If an outsider approached, they wouldn’t see Romania—once beautiful, lush land of the Romans and Dacians. No. They’d see a snaking line of frosty communism, huddled against the cold on a dark street full of potholes.

I looked toward the front of the line. Luca stood behind the woman with the drooping face. Beneath the flickering lights of the Alimentara, the folds of her skin glowed an eerie blue. If Luca passed the university exam for medicine, he’d eventually be drinking coffee and counting Kents in the morning instead of standing in lines. He’d cure coughs, save babies from broken incubators—maybe even save women from drooping faces.

Me? I’d be a philosophical wordsmith. A poetic traitor.

My stomach murmured, reminding me it was empty.

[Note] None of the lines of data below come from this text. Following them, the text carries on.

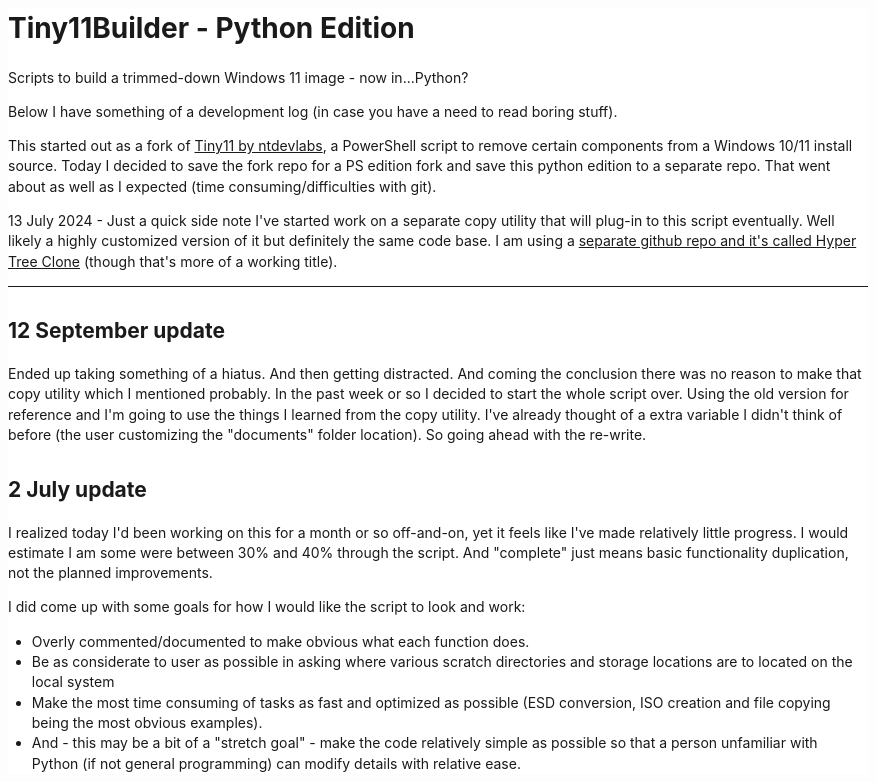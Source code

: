 # Tiny11Builder - Python Edition

Scripts to build a trimmed-down Windows 11 image - now in...Python?

Below I have something of a development log (in case you have a need to read boring stuff). 

<p>

This started out as a fork of [Tiny11 by ntdevlabs](https://github.com/ntdevlabs/tiny11builder), a PowerShell script to remove certain components from a Windows 10/11 install source.  Today I decided to save the fork repo for a PS edition fork and save this python edition to a separate repo. That went about as well as I expected (time consuming/difficulties with git).

13 July 2024 - Just a quick side note I've started work on a separate copy utility that will plug-in to this script eventually. Well likely a highly customized version of it but definitely the same code base. I am using a [separate github repo and it's called Hyper Tree Clone](https://github.com/tildesarecool/Hyper-Tree-Clone.git)  (though that's more of a working title).

</p>

<hr>

<p>

## 12 September update

Ended up taking something of a hiatus. And then getting distracted. And coming the conclusion there was no reason to make that copy utility which I mentioned probably. In the past week or so I decided to start the whole script over. Using the old version for reference and I'm going to use the things I learned from the copy utility. I've already thought of a extra variable I didn't think of before (the user customizing the "documents" folder location). So going ahead with the re-write.

## 2 July update

I realized today I'd been working on this for a month or so off-and-on, yet it feels like I've made 
relatively little progress. I would estimate I am some were between 30% and 40% through the script. And 
"complete" just means basic functionality duplication, not the planned improvements.

I did come up with some goals for how I would like the script to look and work:

* Overly commented/documented to make obvious what each function does. 
* Be as considerate to user as possible in asking where various scratch directories and storage locations 
are to located on the local system
* Make the most time consuming of tasks as fast and optimized as possible (ESD conversion, ISO creation and 
file copying being the most obvious examples). 
* And - this may be a bit of a "stretch goal" - make the code relatively simple as possible so that a 
person unfamiliar with Python (if not general programming) can modify details with relative ease.



</p>
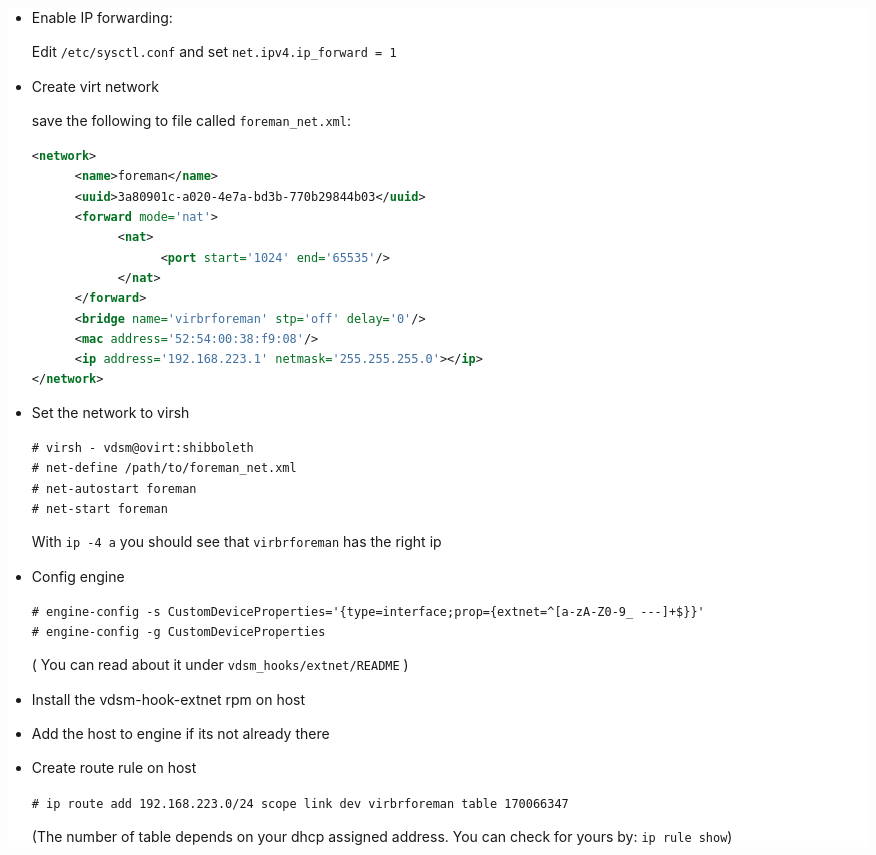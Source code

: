 *   Enable IP forwarding:

    Edit `/etc/sysctl.conf` and set `net.ipv4.ip_forward = 1`

*   Create virt network

      save the following to file called `foreman_net.xml`:
      ```xml
      <network>
            <name>foreman</name>
            <uuid>3a80901c-a020-4e7a-bd3b-770b29844b03</uuid>
            <forward mode='nat'>
                  <nat>
                        <port start='1024' end='65535'/>
                  </nat>
            </forward>
            <bridge name='virbrforeman' stp='off' delay='0'/>
            <mac address='52:54:00:38:f9:08'/>
            <ip address='192.168.223.1' netmask='255.255.255.0'></ip>
      </network>
      ```

*   Set the network to virsh
    ```console
    # virsh - vdsm@ovirt:shibboleth
    # net-define /path/to/foreman_net.xml
    # net-autostart foreman
    # net-start foreman
    ```
    With `ip -4 a` you should see that `virbrforeman` has the right ip

*   Config engine
    ```console
    # engine-config -s CustomDeviceProperties='{type=interface;prop={extnet=^[a-zA-Z0-9_ ---]+$}}'
    # engine-config -g CustomDeviceProperties
    ```
    ( You can read about it under `vdsm_hooks/extnet/README` )

*   Install the vdsm-hook-extnet rpm on host
*   Add the host to engine if its not already there
*   Create route rule on host
    ```console
    # ip route add 192.168.223.0/24 scope link dev virbrforeman table 170066347
    ```
    (The number of table depends on your dhcp assigned address. You can check for yours by:  `ip rule show`)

Would there be anything in the shop today? We stood in line, programmed, never knowing. If a line formed at a neighborhood shop, most rushed to join it. Last night after three hours in line, my father came home exhausted, clutching a dented can of beans covered in dust.

“The expiration date is 1987. Two years ago,” said Cici.

My father said nothing, just shrugged. My father was quiet when he was mad, quiet when he was tired, quiet when he was happy, and quiet when he was contemplating. He felt inaccessible and I hated it. He was nothing like Bunu. How could a father and son be so different?